Yesterday I crossed a line. I did something that I swore to Sir I would never do. I gave him a reason not to trust me.
At the time it seemed so innocent. A conversation, what could be harmful about that? We talked about control and my goals for the future. Which turned into discussions about check-ins and trying different aspects of kink. We talked about football teams, I thought we were just chatting. And then it turned into something else. I don’t know when, or how. I was comfortable with everything. But then he started talking about keeping it secret. And suddenly it was dirty. Everything was suspect and all the sudden I felt like I should feel guilty. I told him that I didn’t keep secrets from Sir. He tried to justify his desire to keep it quiet, and everything went downhill.

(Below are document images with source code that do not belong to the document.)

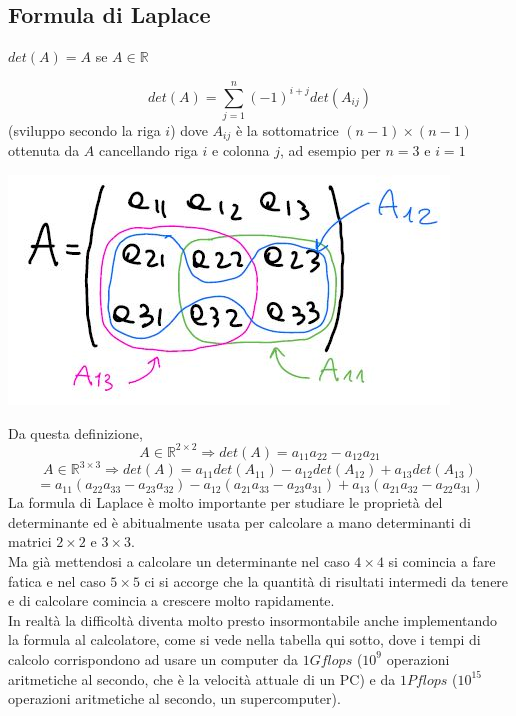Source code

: \documentclass[12pt,a4paper]{article}
\begin{document}
\subsection{Formula di Laplace}
\begin{center}
    $det(A)=A$ se $A\in\mathbb{R}$
\end{center}
\begin{equation*}
    det(A)=\sum_{j=1}^n(-1)^{i+j}det(A_{ij})
\end{equation*}
(sviluppo secondo la riga $i$) dove $A_{ij}$ è la sottomatrice $(n-1)\times(n-1)$ ottenuta da $A$ cancellando riga $i$ e colonna $j$, ad esempio per $n=3$ e $i=1$
\begin{center}
    \includegraphics[scale=0.5]{pag4.jpg}    
\end{center}
Da questa definizione,
\begin{equation*}
    A\in\mathbb{R}^{2\times 2}\Rightarrow det(A)=a_{11}a_{22}-a_{12}a_{21}
\end{equation*}
\begin{equation*}
        A\in\mathbb{R}^{3\times 3}\Rightarrow det(A)=a_{11}det(A_{11})-a_{12}det(A_{12})+a_{13}det(A_{13})
\end{equation*}
\begin{equation*}
    = a_{11}(a_{22}a_{33}-a_{23}a_{32})-a_{12}(a_{21}a_{33}-a_{23}a_{31})+a_{13}(a_{21}a_{32}-a_{22}a_{31})
\end{equation*}
La formula di Laplace è molto importante per studiare le proprietà del determinante ed è abitualmente usata per calcolare a mano determinanti di matrici $2\times 2$ e $3\times 3$.\\
Ma già mettendosi a calcolare un determinante nel caso $4\times 4$ si comincia a fare fatica e nel caso $5\times5$ ci si accorge che la quantità di risultati intermedi da tenere e di calcolare comincia a crescere molto rapidamente.\\In realtà la difficoltà diventa molto presto insormontabile anche implementando la formula al calcolatore, come si vede nella tabella qui sotto, dove i tempi di calcolo corrispondono ad usare un computer da $1Gflops$ ($10^9$ operazioni aritmetiche al secondo, che è la velocità attuale di un PC) e da $1Pflops$ ($10^{15}$ operazioni aritmetiche al secondo, un supercomputer).
\end{document}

When Sir got home we discussed it right away. While cooking dinner I gave him the basic overview of the conversation. He wasn’t bothered at all until I told him about the conversation regarding keeping it quiet. His guard was raised just as mine had been. He read the twitter conversation after dinner. He wasn’t mad at me, but I felt nauseous. As soon as keeping our conversation secret was raised, all the sudden I was shoved into feeling like I was cheating. Like I was doing something wrong.

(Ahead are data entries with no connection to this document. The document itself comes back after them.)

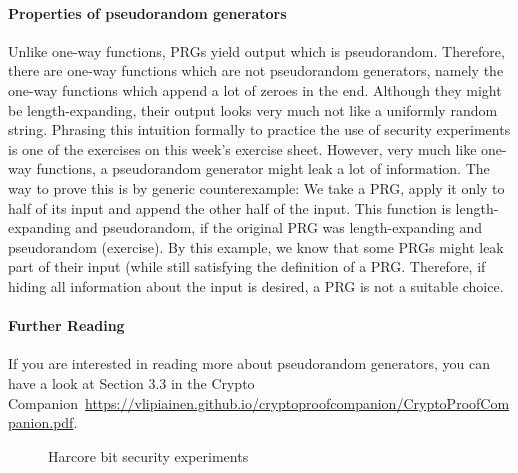 \documentclass[a4paper,table,dvipsnames]{article}
\theoremstyle{definition}
\begin{document}
\paragraph{Properties of pseudorandom generators}
Unlike one-way functions, PRGs yield output which is pseudorandom. Therefore, there are one-way functions which are not pseudorandom
generators, namely the one-way functions which append a lot of zeroes in the end. Although they might be length-expanding, their output
looks very much not like a uniformly random string. Phrasing this intuition formally to practice the use of security experiments is one
of the exercises on this week's exercise sheet. However, very much like one-way functions, a pseudorandom generator might leak a lot of information. The way to prove this is by generic counterexample: We take a PRG, apply it only to half of its input and append the other
half of the input. This function is length-expanding and pseudorandom, if the original PRG was length-expanding and pseudorandom (exercise).
By this example, we know that some PRGs might leak part of their input (while still satisfying the definition of a PRG. Therefore, if
hiding all information about the input is desired, a PRG is not a suitable choice.

\paragraph{Further Reading} If you are interested in reading more about pseudorandom generators, you can have a look at Section 3.3 in the Crypto Companion~\url{https://vlipiainen.github.io/cryptoproofcompanion/CryptoProofCompanion.pdf}.

\begin{wrapfigure}{R}{0.45\textwidth}
\vspace{-0.6cm}
\begin{center}
  \begin{pchstack}
  \pchspace
  \end{pchstack}
  \end{center}
\vspace{-0.6cm}
\caption{\label{fig:hb}Harcore bit security experiments}
\vspace{-0.3cm}
\end{wrapfigure}
\end{document}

I talk to several people on twitter. I have a support group for my exercise, a good sub friend half a world away, even a friend that exchanges masturbation stories and pictures with me. And I’ve never felt bad about any conversation before. Sir can read any of them, at any time. I would never keep it from him. He trusts me to know that I can draw the line at flirting and sharing sexy photos. He allows me to do that because he trusts me. And when that guy suggested that our conversation should be kept quiet, I was immediately worried that I had unknowingly crossed a line.
Sir and I talked a lot last night. About how to deal with this specific situation and defining flirting going forward. He was understanding that I was actually beating myself up worse than he was. I think he felt disrespected by the guy. For not appreciating his authority over me in encouraging me to keep it quiet. But I let it get there.